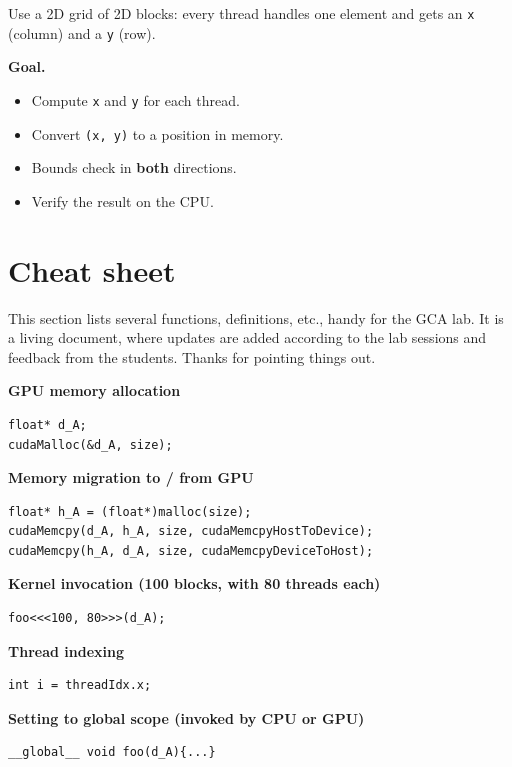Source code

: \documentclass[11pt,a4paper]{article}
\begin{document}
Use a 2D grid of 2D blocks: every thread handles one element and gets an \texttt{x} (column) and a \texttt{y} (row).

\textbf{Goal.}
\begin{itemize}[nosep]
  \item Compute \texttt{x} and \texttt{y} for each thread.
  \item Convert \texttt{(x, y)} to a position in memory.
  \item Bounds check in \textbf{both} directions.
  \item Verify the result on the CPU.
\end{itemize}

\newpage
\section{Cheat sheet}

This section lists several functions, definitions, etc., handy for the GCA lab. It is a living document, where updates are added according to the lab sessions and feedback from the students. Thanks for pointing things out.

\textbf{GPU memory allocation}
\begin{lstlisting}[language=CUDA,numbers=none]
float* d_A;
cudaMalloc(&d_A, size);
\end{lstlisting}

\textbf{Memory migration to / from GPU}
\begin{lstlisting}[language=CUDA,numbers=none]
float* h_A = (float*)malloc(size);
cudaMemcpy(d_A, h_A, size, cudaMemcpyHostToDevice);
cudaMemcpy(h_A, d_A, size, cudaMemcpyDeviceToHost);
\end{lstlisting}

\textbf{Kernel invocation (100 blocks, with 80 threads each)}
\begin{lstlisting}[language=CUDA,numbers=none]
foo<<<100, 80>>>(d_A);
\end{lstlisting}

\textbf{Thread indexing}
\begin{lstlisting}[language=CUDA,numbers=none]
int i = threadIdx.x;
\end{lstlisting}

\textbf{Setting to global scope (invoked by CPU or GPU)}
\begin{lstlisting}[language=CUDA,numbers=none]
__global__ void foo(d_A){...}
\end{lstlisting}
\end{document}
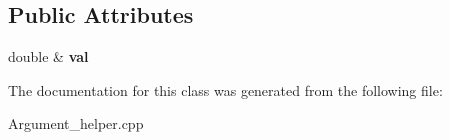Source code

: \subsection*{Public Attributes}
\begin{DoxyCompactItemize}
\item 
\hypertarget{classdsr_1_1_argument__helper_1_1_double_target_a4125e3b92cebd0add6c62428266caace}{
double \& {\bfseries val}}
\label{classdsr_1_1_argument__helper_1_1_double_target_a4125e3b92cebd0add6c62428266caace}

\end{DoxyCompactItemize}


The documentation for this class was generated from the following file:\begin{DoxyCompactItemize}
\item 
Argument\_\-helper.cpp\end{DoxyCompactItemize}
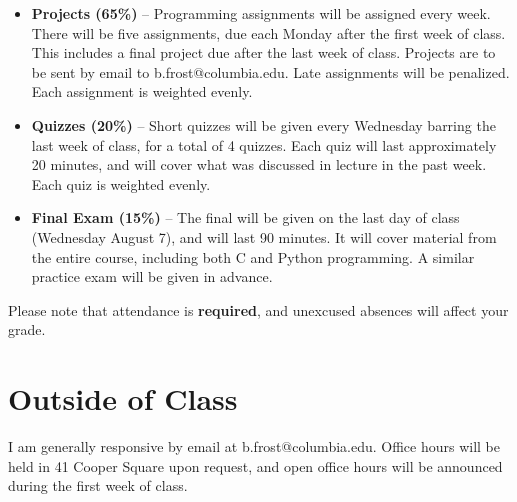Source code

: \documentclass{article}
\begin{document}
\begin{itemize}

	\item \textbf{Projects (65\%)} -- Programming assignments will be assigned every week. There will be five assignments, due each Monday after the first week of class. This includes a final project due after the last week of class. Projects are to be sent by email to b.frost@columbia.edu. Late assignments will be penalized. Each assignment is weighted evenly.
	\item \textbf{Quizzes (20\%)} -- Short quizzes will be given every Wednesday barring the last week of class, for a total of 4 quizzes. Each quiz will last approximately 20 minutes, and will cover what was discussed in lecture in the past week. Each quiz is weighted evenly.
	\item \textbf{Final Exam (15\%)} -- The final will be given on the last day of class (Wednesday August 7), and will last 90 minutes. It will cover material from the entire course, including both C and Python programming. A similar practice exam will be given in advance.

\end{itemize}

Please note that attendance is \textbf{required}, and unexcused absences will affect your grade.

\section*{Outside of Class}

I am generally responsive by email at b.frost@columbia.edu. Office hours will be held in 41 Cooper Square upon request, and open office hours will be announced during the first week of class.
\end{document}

◇ ◇ ◇ ◇ ◇ ◇ ◇

What this task involves:
Everything in the records above must be repeated exactly, except the pictures.

Written solution:
Source code

: \documentclass[11pt,a4paper]{article}
\begin{document}
Use a 2D grid of 2D blocks: every thread handles one element and gets an \texttt{x} (column) and a \texttt{y} (row).

\textbf{Goal.}
\begin{itemize}[nosep]
  \item Compute \texttt{x} and \texttt{y} for each thread.
  \item Convert \texttt{(x, y)} to a position in memory.
  \item Bounds check in \textbf{both} directions.
  \item Verify the result on the CPU.
\end{itemize}

\newpage
\section{Cheat sheet}

This section lists several functions, definitions, etc., handy for the GCA lab. It is a living document, where updates are added according to the lab sessions and feedback from the students. Thanks for pointing things out.

\textbf{GPU memory allocation}
\begin{lstlisting}[language=CUDA,numbers=none]
float* d_A;
cudaMalloc(&d_A, size);
\end{lstlisting}

\textbf{Memory migration to / from GPU}
\begin{lstlisting}[language=CUDA,numbers=none]
float* h_A = (float*)malloc(size);
cudaMemcpy(d_A, h_A, size, cudaMemcpyHostToDevice);
cudaMemcpy(h_A, d_A, size, cudaMemcpyDeviceToHost);
\end{lstlisting}

\textbf{Kernel invocation (100 blocks, with 80 threads each)}
\begin{lstlisting}[language=CUDA,numbers=none]
foo<<<100, 80>>>(d_A);
\end{lstlisting}

\textbf{Thread indexing}
\begin{lstlisting}[language=CUDA,numbers=none]
int i = threadIdx.x;
\end{lstlisting}

\textbf{Setting to global scope (invoked by CPU or GPU)}
\begin{lstlisting}[language=CUDA,numbers=none]
__global__ void foo(d_A){...}
\end{lstlisting}
\end{document}
Source code

: \subsection*{Public Attributes}
\begin{DoxyCompactItemize}
\item 
\hypertarget{classdsr_1_1_argument__helper_1_1_double_target_a4125e3b92cebd0add6c62428266caace}{
double \& {\bfseries val}}
\label{classdsr_1_1_argument__helper_1_1_double_target_a4125e3b92cebd0add6c62428266caace}

\end{DoxyCompactItemize}


The documentation for this class was generated from the following file:\begin{DoxyCompactItemize}
\item 
Argument\_\-helper.cpp\end{DoxyCompactItemize}
Source code

: \documentclass{article}
\begin{document}
\begin{itemize}

	\item \textbf{Projects (65\%)} -- Programming assignments will be assigned every week. There will be five assignments, due each Monday after the first week of class. This includes a final project due after the last week of class. Projects are to be sent by email to b.frost@columbia.edu. Late assignments will be penalized. Each assignment is weighted evenly.
	\item \textbf{Quizzes (20\%)} -- Short quizzes will be given every Wednesday barring the last week of class, for a total of 4 quizzes. Each quiz will last approximately 20 minutes, and will cover what was discussed in lecture in the past week. Each quiz is weighted evenly.
	\item \textbf{Final Exam (15\%)} -- The final will be given on the last day of class (Wednesday August 7), and will last 90 minutes. It will cover material from the entire course, including both C and Python programming. A similar practice exam will be given in advance.

\end{itemize}

Please note that attendance is \textbf{required}, and unexcused absences will affect your grade.

\section*{Outside of Class}

I am generally responsive by email at b.frost@columbia.edu. Office hours will be held in 41 Cooper Square upon request, and open office hours will be announced during the first week of class.
\end{document}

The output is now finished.